#### Task brief
Nothing but the lines below, from the first through the line containing "This equation, the", should be set down, each one exactly and without pictures.

[Stored data]

-------------------------

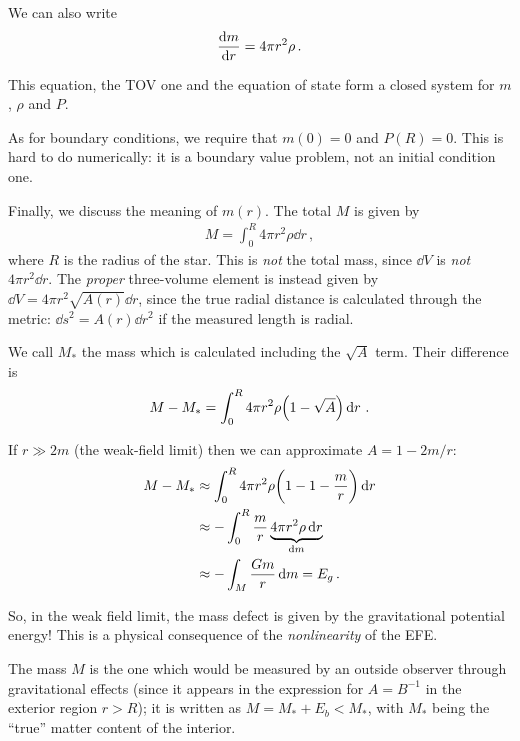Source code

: \documentclass[main.tex]{subfiles}
\begin{document}
We can also write 
%
\begin{align}
\dv{m}{r} = 4 \pi r^2 \rho 
\,.
\end{align}

This equation, the TOV one and the equation of state form a closed system for \(m\), \(\rho \) and \(P\). 

As for boundary conditions, we require that \(m(0) = 0\) and \(P(R) = 0\). 
This is hard to do numerically: it is a boundary value problem, not an initial condition one. 

Finally, we discuss the meaning of \(m(r)\). 
The total \(M\) is given by 
%
\begin{align}
M = \int_{0}^{R} 4 \pi r^2 \rho \dd{r}
\,,
\end{align}
%
where \(R\) is the radius of the star. This is \emph{not} the total mass, since \(\dd{V}\) is \emph{not} \(4 \pi r^2 \dd{r}\). 
The \emph{proper} three-volume element is instead given by \(\dd{V} = 4 \pi r^2 \sqrt{A(r)} \dd{r}\), since the true radial distance is calculated through the metric: \(\dd{s^2} = A(r) \dd{r^2}\) if the measured length is radial. 

We call \(M_*\) the mass which is calculated including the \(\sqrt{A}\) term. Their difference is 
%
\begin{align}
M - M_* = \int_{0}^{R} 4 \pi r^2 \rho \qty(1 - \sqrt{A}) \dd{r}
\,.
\end{align}
 
If \(r \gg 2m\) (the weak-field limit) then we can approximate \(A = 1 - 2m /r\):
%
\begin{align}
M - M_* &\approx \int_{0}^{R} 4 \pi r^2 \rho \qty(1 - 1 - \frac{m}{r}) \dd{r}    \\
&\approx - \int_{0}^{R} \frac{m}{r} \underbrace{4 \pi r^2 \rho \dd{r}}_{ \dd{m}}    \\
&\approx - \int_{M} \frac{Gm}{r} \dd{m} = E_g
\,.
\end{align}

So, in the weak field limit, the mass defect is given by the gravitational potential energy! 
This is a physical consequence of the \emph{nonlinearity} of the EFE. 

The mass \(M\) is the one which would be measured by an outside observer through gravitational effects (since it appears in the expression for \(A = B^{-1}\) in the exterior region \(r > R\)); it is written as \(M = M_* + E_b < M_*\), with \(M_*\) being the ``true'' matter content of the interior. 
\end{document}
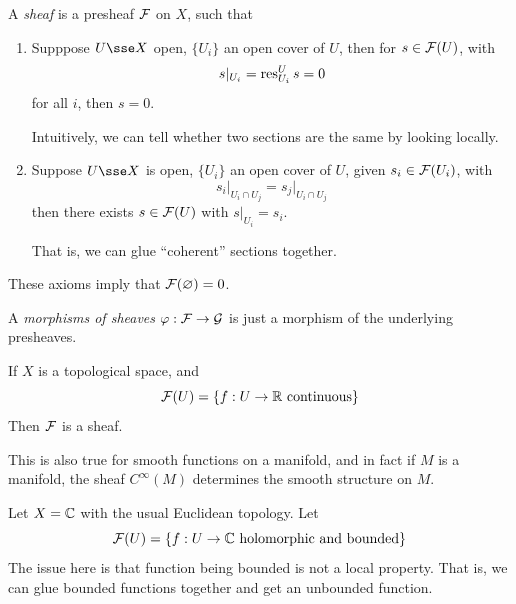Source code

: \documentclass{article}
\begin{document}
\begin{definition}
    [sheaf]
    A \emph{sheaf} is a presheaf \(\mcF\) on \(X\), such that
    \begin{enumerate}[label=S\arabic*.]
        \item Supppose \(U \sse X\) open, \(\{U_i\}\) an open cover of \(U\), then for \(s \in \mcF(U)\), with
        \[s \vert_{U_i} = \res^U_{U_i}s = 0\]
        for all \(i\), then \(s = 0\). \begin{addendum}
            Intuitively, we can tell whether two sections are the same by looking locally.
        \end{addendum}
        \item Suppose \(U \sse X\) is open, \(\{U_i\}\) an open cover of \(U\), given \(s_i \in \mcF(U_i)\), with
        \[s_i\vert_{U_i \cap U_j} = s_j\vert_{U_i \cap U_j}\]
        then there exists \(s \in \mcF(U)\) with \(s\vert_{U_i} = s_i\). \begin{addendum}
            That is, we can glue ``coherent'' sections together.
        \end{addendum}
    \end{enumerate}
\end{definition}

\begin{remark}
    These axioms imply that \(\mcF(\emptyset) = 0\).
\end{remark}

\begin{definition}
    A \emph{morphisms of sheaves} \(\varphi : \mcF \to \mcG\) is just a morphism of the underlying presheaves.
\end{definition}

\begin{example}
    If \(X\) is a topological space, and
    \[\mcF(U) = \left\{f : U \to \R \text{ continuous}\right\}\]
    Then \(\mcF\) is a sheaf. \begin{addendum}
        This is also true for smooth functions on a manifold, and in fact if \(M\) is a manifold, the sheaf \(C^\infty(M)\) determines the smooth structure on \(M\).
    \end{addendum}
\end{example}

\begin{example}
     Let \(X = \C\) with the usual Euclidean topology. Let
    \[\mcF(U) = \left\{f : U \to \C \text{ holomorphic and bounded}\right\}\]
    The issue here is that function being bounded is not a local property. That is, we can glue bounded functions together and get an unbounded function.
\end{example}
\end{document}

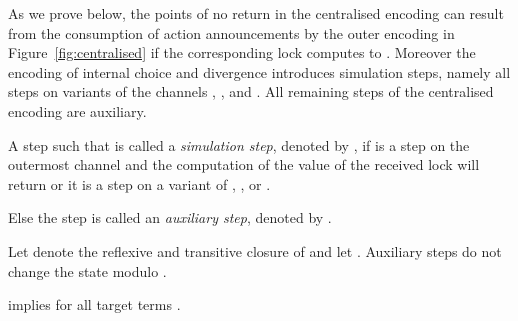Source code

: \documentclass[]{eptcs}
\begin{document}
As we prove below, the points of no return in the centralised encoding can result from the consumption of action announcements by the outer encoding in Figure~\ref{fig:centralised} if the corresponding lock computes to . Moreover the encoding of internal choice and divergence introduces simulation steps, namely all steps on variants of the channels , , and . All remaining steps of the centralised encoding are auxiliary.

\begin{definition}
	A step  such that  is called a \emph{simulation step}, denoted by , if  is a step on the outermost channel  and the computation of the value of the received lock  will return  or it is a step on a variant of , , or .
	
	Else the step  is called an \emph{auxiliary step}, denoted by .
	\label{def:auxStepsCentral}
\end{definition}

\noindent
Let  denote the reflexive and transitive closure of  and let .
Auxiliary steps do not change the state modulo .

\begin{lemma}
	 implies  for all target terms .
	\label{lem:auxStepsCentral}
\end{lemma}
\end{document}
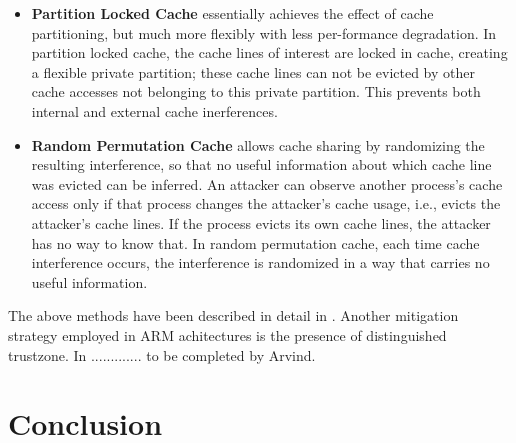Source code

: \documentclass[twocolumn]{IEEEtran}
\begin{document}
\begin{itemize}
\item \textbf {Partition Locked Cache} essentially achieves the effect of cache partitioning, but much more flexibly with less per-formance degradation. In partition locked cache, the cache lines of interest are locked in cache, creating a flexible private partition; these cache lines can not be evicted by other cache accesses not belonging to this private partition. This prevents both internal and external cache inerferences.

\item \textbf {Random Permutation Cache} allows cache sharing by randomizing the resulting interference, so that no useful information about which cache line was evicted can be inferred. An attacker can observe another process’s cache access only if that process changes the attacker’s cache usage, i.e., evicts the attacker’s cache lines. If the process evicts its own cache lines, the attacker has no way to know that.  In random permutation cache, each time cache interference occurs, the interference is randomized in a way that carries no useful information. 

\end{itemize}

The above methods have been described in detail in \cite{wang2007new}. Another mitigation strategy employed in ARM achitectures is the presence of distinguished trustzone. In ............. to be completed by Arvind.


\section { Conclusion }






\end{document}
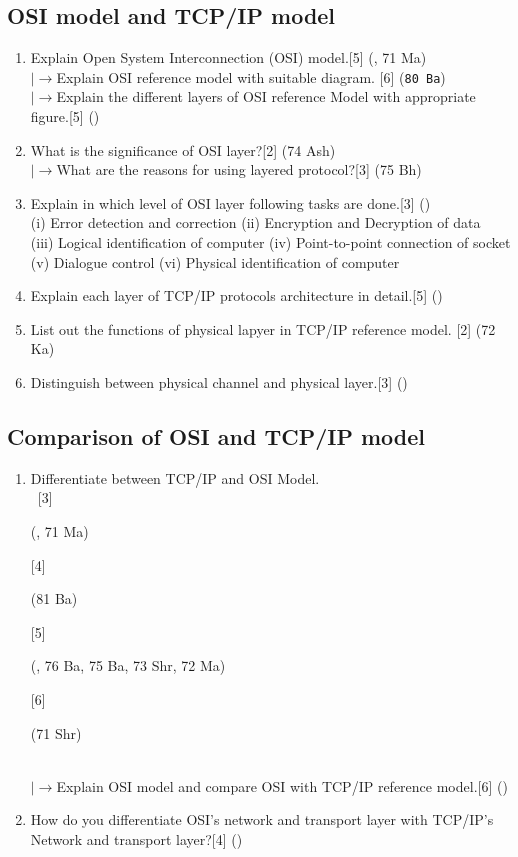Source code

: \documentclass[12pt]{article}
\newcommand{\lb}{\\$\left|\rightarrow\right.$}
\newcommand{\enter}{\\\textcolor{white}{1}}
\begin{document}
\subsection{OSI model and TCP/IP model}
\begin{enumerate}[noitemsep, topsep = 0pt]
\item Explain Open System Interconnection (OSI) model.\hfill[5] (, 71 Ma)
\lb Explain OSI reference model with suitable diagram. \hfill [6] (\texttt{80 Ba})
\lb Explain the different layers of OSI reference Model with appropriate figure.\hfill[5] ()
\item What is the significance of OSI layer?\hfill[2] (74 Ash)
\lb What are the reasons for using layered protocol?\hfill[3] (75 Bh)
\item Explain in which level of OSI layer following tasks are done.\hfill[3] ()\\
(i) Error detection and correction \hspace{20mm} (ii) Encryption and Decryption of data\\
(iii) Logical identification of computer \hspace{11mm} (iv) Point-to-point connection of socket\\
(v) Dialogue control \hspace{45mm}(vi) Physical identification of computer
\item Explain each layer of TCP/IP protocols architecture in detail.\hfill[5] ()

\item List out the functions of physical lapyer in TCP/IP reference model. \hfill [2] (72 Ka)

\item Distinguish between physical channel and physical layer.\hfill[3] ()
\end{enumerate}

\subsection{Comparison of OSI and TCP/IP model}
\begin{enumerate}[noitemsep, topsep = 0pt]
\item Differentiate between TCP/IP and OSI Model.
\enter\hfill[3] \begin{footnotesize}(, 71 Ma)\end{footnotesize} [4] \begin{footnotesize}(81 Ba)\end{footnotesize} [5] \begin{footnotesize}(, 76 Ba, 75 Ba, 73 Shr, 72 Ma)\end{footnotesize} [6] \begin{footnotesize}(71 Shr)\end{footnotesize} 
\lb Explain OSI model and compare OSI with TCP/IP reference model.\hfill[6] ()
\item How do you differentiate OSI's network and transport layer with TCP/IP's Network and transport layer?\hfill[4] ()
\end{enumerate}
\end{document}
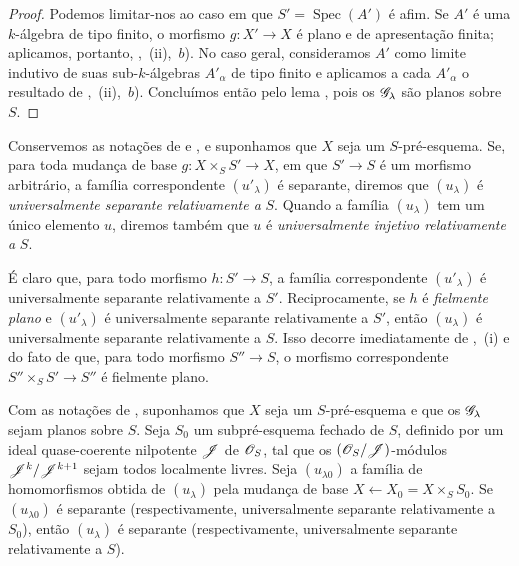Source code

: \begin{proof}
Podemos limitar-nos
ao caso em que
$S'=\operatorname{Spec}(A')$
é afim. Se $A'$ é uma
$k$-álgebra de tipo
finito, o morfismo
$g:X'\to X$ é plano
e de apresentação
finita; aplicamos,
portanto,
,~(ii),~$b$).
No caso geral,
consideramos $A'$
como limite indutivo
de suas sub-$k$-álgebras
$A'_\alpha$ de tipo
finito e aplicamos
a cada $A'_\alpha$
o resultado de
,~(ii),~$b$).
Concluímos então
pelo lema
,
pois os
$\sh{G}_\lambda$
são planos sobre $S$.
\end{proof}

\begin{env}[11.9.14]
\label{IV.11.9.14}
Conservemos as
notações de
 e
,
e suponhamos que
$X$ seja um
$S$-pré-esquema.
Se, para toda mudança
de base
$g:X\times_S S'\to X$,
em que $S'\to S$ é
um morfismo
arbitrário, a família
correspondente
$(u'_\lambda)$ é
separante, diremos
que $(u_\lambda)$ é
\emph{universalmente
separante relativamente
a} $S$. Quando a
família $(u_\lambda)$
tem um único elemento
$u$, diremos também
que $u$ é
\emph{universalmente
injetivo relativamente
a} $S$.

É claro que, para
todo morfismo
$h:S'\to S$, a família
correspondente
$(u'_\lambda)$ é
universalmente
separante relativamente
a $S'$. Reciprocamente,
se $h$ é
\emph{fielmente plano}
e $(u'_\lambda)$ é
universalmente
separante relativamente
a $S'$, então
$(u_\lambda)$ é
universalmente
separante relativamente
a $S$. Isso decorre
imediatamente de
,~(i)
e do fato de que,
para todo morfismo
$S''\to S$, o morfismo
correspondente
$S''\times_S S'\to S''$
é fielmente plano.
\end{env}


\begin{proposition}[11.9.15]
\label{IV.11.9.15}
Com as notações de
,
suponhamos que $X$
seja um $S$-pré-esquema
e que os
$\sh{G}_\lambda$
sejam planos sobre $S$.
Seja $S_0$ um
subpré-esquema fechado
de $S$, definido por
um ideal quase-coerente
nilpotente $\sh{J}$
de $\sh{O}_S$, tal que
os
$(\sh{O}_S/\sh{J})$-módulos
$\sh{J}^k/
\sh{J}^{k+1}$ sejam
todos localmente
livres. Seja
$(u_{\lambda0})$
a família de
homomorfismos obtida
de $(u_\lambda)$
pela mudança de base
$X\leftarrow X_0=
X\times_S S_0$.
Se $(u_{\lambda0})$
é separante
(respectivamente,
universalmente
separante relativamente
a $S_0$), então
$(u_\lambda)$ é
separante
(respectivamente,
universalmente
separante relativamente
a $S$).
\end{proposition}

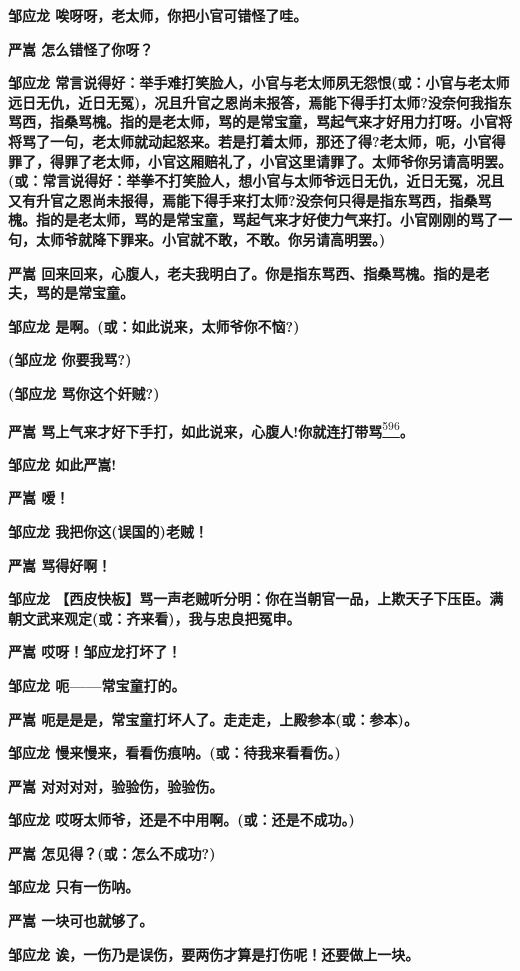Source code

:\textbf{邹应龙 唉呀呀，老太师，你把小官可错怪了哇。}

\textbf{严嵩 怎么错怪了你呀？}

\textbf{邹应龙
常言说得好：举手难打笑脸人，小官与老太师夙无怨恨(或：小官与老太师远日无仇，近日无冤)，况且升官之恩尚未报答，焉能下得手打太师?没奈何我指东骂西，指桑骂槐。指的是老太师，骂的是常宝童，骂起气来才好用力打呀。小官将将骂了一句，老太师就动起怒来。若是打着太师，那还了得?老太师，呃，小官得罪了，得罪了老太师，小官这厢赔礼了，小官这里请罪了。太师爷你另请高明罢。(或：常言说得好：举拳不打笑脸人，想小官与太师爷远日无仇，近日无冤，况且又有升官之恩尚未报得，焉能下得手来打太师?没奈何只得是指东骂西，指桑骂槐。指的是老太师，骂的是常宝童，骂起气来才好使力气来打。小官刚刚的骂了一句，太师爷就降下罪来。小官就不敢，不敢。你另请高明罢。)}

\textbf{严嵩
回来回来，心腹人，老夫我明白了。你是指东骂西、指桑骂槐。指的是老夫，骂的是常宝童。}

\textbf{邹应龙 是啊。(或：如此说来，太师爷你不恼?)}

\textbf{(邹应龙 你要我骂?)}

\textbf{(邹应龙 骂你这个奸贼?)}

\textbf{严嵩
骂上气来才好下手打，如此说来，心腹人!你就连打带骂}\protect\hyperlink{fn596}{\textsuperscript{596}}\textbf{。}

\textbf{邹应龙 如此严嵩!}

\textbf{严嵩 嗳！}

\textbf{邹应龙 我把你这(误国的)老贼！}

\textbf{严嵩 骂得好啊！}

\textbf{邹应龙
【西皮快板】骂一声老贼听分明：你在当朝官一品，上欺天子下压臣。满朝文武来观定(或：齐来看)，我与忠良把冤申。}

\textbf{严嵩 哎呀！邹应龙打坏了！}

\textbf{邹应龙 呃------常宝童打的。}

\textbf{严嵩 呃是是是，常宝童打坏人了。走走走，上殿参本(或：参本)。}

\textbf{邹应龙 慢来慢来，看看伤痕呐。(或：待我来看看伤。)}

\textbf{严嵩 对对对对，验验伤，验验伤。}

\textbf{邹应龙 哎呀太师爷，还是不中用啊。(或：还是不成功。)}

\textbf{严嵩 怎见得？(或：怎么不成功?)}

\textbf{邹应龙 只有一伤呐。}

\textbf{严嵩 一块可也就够了。}

\textbf{邹应龙 诶，一伤乃是误伤，要两伤才算是打伤呢！还要做上一块。}

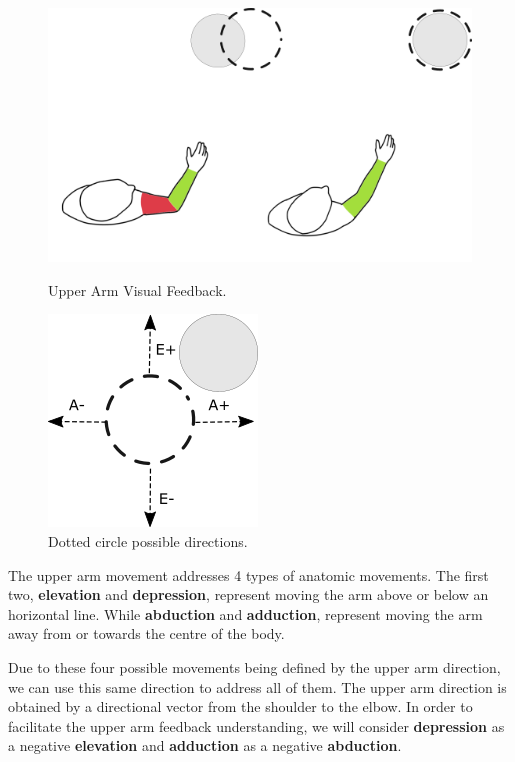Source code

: \begin{figure}[!t]
  \centering
  \includegraphics[width=0.8\linewidth]{imgs/approach/upperarmfeedback}
   \caption{Upper Arm Visual Feedback.}
   \label{fig:upperarmfeedback}
    \endminipage\hfill
{}
  \centering
  \includegraphics[width=0.5\linewidth]{imgs/approach/upperarmcirclemovement}
    \caption{Dotted circle possible directions.}
    \label{fig:upperarmcirclemovement}
    \endminipage
    \end{figure}

The upper arm movement addresses 4 types of anatomic movements. 
The first two, \textbf{elevation} and \textbf{depression}, represent moving the arm above or below an horizontal line. 
While \textbf{abduction} and \textbf{adduction}, represent moving the arm away from or towards the centre of the body.

Due to these four possible movements being defined by the upper arm direction, we can use this same direction to address all of them. 
The upper arm direction is obtained by a directional vector from the shoulder to the elbow.
In order to facilitate the upper arm feedback understanding, we will consider \textbf{depression} as a negative \textbf{elevation} and \textbf{adduction} as a negative \textbf{abduction}.

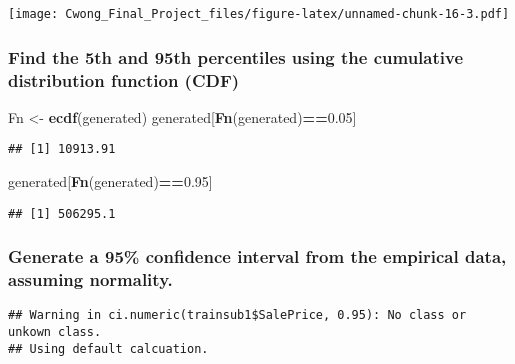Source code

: \documentclass[]{article}
\newenvironment{Shaded}{\begin{snugshade}}{\end{snugshade}}
\newcommand{\KeywordTok}[1]{\textcolor[rgb]{0.13,0.29,0.53}{\textbf{#1}}}
\newcommand{\FloatTok}[1]{\textcolor[rgb]{0.00,0.00,0.81}{#1}}
\newcommand{\StringTok}[1]{\textcolor[rgb]{0.31,0.60,0.02}{#1}}
\newcommand{\OperatorTok}[1]{\textcolor[rgb]{0.81,0.36,0.00}{\textbf{#1}}}
\newcommand{\NormalTok}[1]{#1}
\begin{document}
\texttt{[image: Cwong\_Final\_Project\_files/figure-latex/unnamed-chunk-16-3.pdf]}

\subsubsection{Find the 5th and 95th percentiles using the cumulative
distribution function
(CDF)}\label{find-the-5th-and-95th-percentiles-using-the-cumulative-distribution-function-cdf}

\begin{Shaded}
\begin{Highlighting}[]
\NormalTok{Fn <-}\StringTok{ }\KeywordTok{ecdf}\NormalTok{(generated)}
\NormalTok{generated[}\KeywordTok{Fn}\NormalTok{(generated)}\OperatorTok{==}\FloatTok{0.05}\NormalTok{]}
\end{Highlighting}
\end{Shaded}

\begin{verbatim}
## [1] 10913.91
\end{verbatim}

\begin{Shaded}
\begin{Highlighting}[]
\NormalTok{generated[}\KeywordTok{Fn}\NormalTok{(generated)}\OperatorTok{==}\FloatTok{0.95}\NormalTok{]}
\end{Highlighting}
\end{Shaded}

\begin{verbatim}
## [1] 506295.1
\end{verbatim}

\subsubsection{Generate a 95\% confidence interval from the empirical
data, assuming
normality.}\label{generate-a-95-confidence-interval-from-the-empirical-data-assuming-normality.}

\begin{Shaded}
\end{Shaded}

\begin{verbatim}
## Warning in ci.numeric(trainsub1$SalePrice, 0.95): No class or unkown class.
## Using default calcuation.
\end{verbatim}
\end{document}
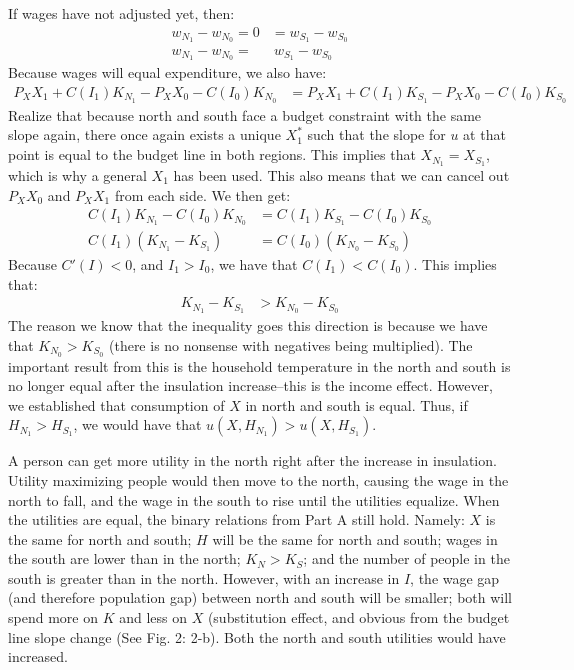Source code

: \documentclass[12pt]{paper}
\begin{document}
If wages have not adjusted yet, then: 
\begin{align*}
w_{N_1}-w_{N_0}=0&=w_{S_1}-w_{S_0}\\
w_{N_1}-w_{N_0}=&~w_{S_1}-w_{S_0}
\end{align*}
Because wages will equal expenditure, we also have:
\begin{align*}
P_XX_1+C(I_1)K_{N_1}-P_XX_0-C(I_0)K_{N_0}&=P_XX_1+C(I_1)K_{S_1}-P_XX_0-C(I_0)K_{S_0}
\end{align*}
Realize that because north and south face a budget constraint with the same slope again, there once again exists a unique $X^*_1$ such that the slope for $u$ at that point is equal to the budget line in both regions. This implies that $X_{N_1}=X_{S_1}$, which is why a general $X_1$ has been used. This also means that we can cancel out $P_XX_0$ and $P_XX_1$ from each side. We then get:
\begin{align*}
C(I_1)K_{N_1}-C(I_0)K_{N_0}&=C(I_1)K_{S_1}-C(I_0)K_{S_0}\\
C(I_1)(K_{N_1}-K_{S_1})&=C(I_0)(K_{N_0}-K_{S_0})
\end{align*}
Because $C'(I)<0$, and $I_1>I_0$, we have that $C(I_1)<C(I_0)$. This implies that:
\begin{align*}
K_{N_1}-K_{S_1}&>K_{N_0}-K_{S_0}
\end{align*}
The reason we know that the inequality goes this direction is because we have that $K_{N_0}>K_{S_0}$ (there is no nonsense with negatives being multiplied). The important result from this is the household temperature in the north and south is no longer equal after the insulation increase--this is the income effect. However, we established that consumption of $X$ in north and south is equal. Thus, if $H_{N_1}>H_{S_1}$, we would have that $u(X,H_{N_1})>u(X,H_{S_1}).$


A person can get more utility in the north right after the increase in insulation. Utility maximizing people would then move to the north, causing the wage in the north to fall, and the wage in the south to rise until the utilities equalize. When the utilities are equal, the binary relations from Part A still hold. Namely: $X$ is the same for north and south; $H$ will be the same for north and south; wages in the south are lower than in the north;  $K_N>K_S$; and the number of people in the south is greater than in the north. However, with an increase in $I$, the wage gap (and therefore population gap) between north and south will be smaller; both will spend more on $K$ and less on $X$ (substitution effect, and obvious from the budget line slope change (See Fig. 2: 2-b). Both the north and south utilities would have increased.
\end{document}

-------------------------

#### Reply
Source code

: \documentclass[main.tex]{subfiles}
\begin{document}
We can also write 
%
\begin{align}
\dv{m}{r} = 4 \pi r^2 \rho 
\,.
\end{align}

This equation, the TOV one and the equation of state form a closed system for \(m\), \(\rho \) and \(P\). 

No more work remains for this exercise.